## Required action
Where the records hold the string "that", show the whole line it sits on.

### Records provided ###

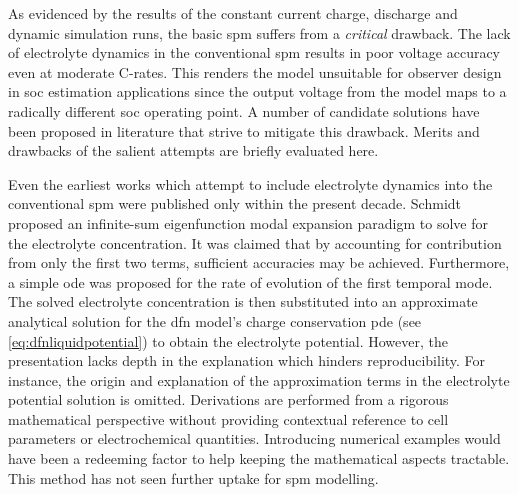 
As  evidenced by  the  results of  the constant  current  charge, discharge  and
dynamic  simulation runs,  the basic  \gls{spm} suffers  from a  \emph{critical}
drawback. The lack of electrolyte dynamics in the conventional \gls{spm} results
in poor  voltage accuracy  even at  moderate {C-rates}.  This renders  the model
unsuitable for  observer design in  \gls{soc} estimation applications  since the
output voltage from the model maps  to a radically different \gls{soc} operating
point. A  number of candidate  solutions have  been proposed in  literature that
strive to mitigate  this drawback. Merits and drawbacks of  the salient attempts
are briefly evaluated here.

Even  the  earliest   works  which  attempt  to   include  electrolyte  dynamics
into  the  conventional  \gls{spm}  were   published  only  within  the  present
decade. Schmidt~\etal~\cite{Schmidt2010c} proposed an infinite-sum eigenfunction
modal  expansion  paradigm  to  solve  for  the  electrolyte  concentration.  It
was  claimed  that by  accounting  for  contribution  from  only the  first  two
terms, sufficient  accuracies may be  achieved. Furthermore, a  simple \gls{ode}
was  proposed  for  the rate  of  evolution  of  the  first temporal  mode.  The
solved  electrolyte  concentration  is  then  substituted  into  an  approximate
analytical solution for the \gls{dfn} model's charge conservation \gls{pde} (see
\cref{eq:dfnliquidpotential}) to obtain the  electrolyte potential. However, the
presentation lacks depth  in the explanation which  hinders reproducibility. For
instance,  the  origin  and  explanation  of  the  approximation  terms  in  the
electrolyte  potential solution  is omitted.  Derivations are  performed from  a
rigorous mathematical perspective without providing contextual reference to cell
parameters or  electrochemical quantities. Introducing numerical  examples would
have been a redeeming factor to help keeping the mathematical aspects tractable.
This method has not seen further uptake for \gls{spm} modelling.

###

## Expected answer
point. A  number of candidate  solutions have  been proposed in  literature that
was  claimed  that by  accounting  for  contribution  from  only the  first  two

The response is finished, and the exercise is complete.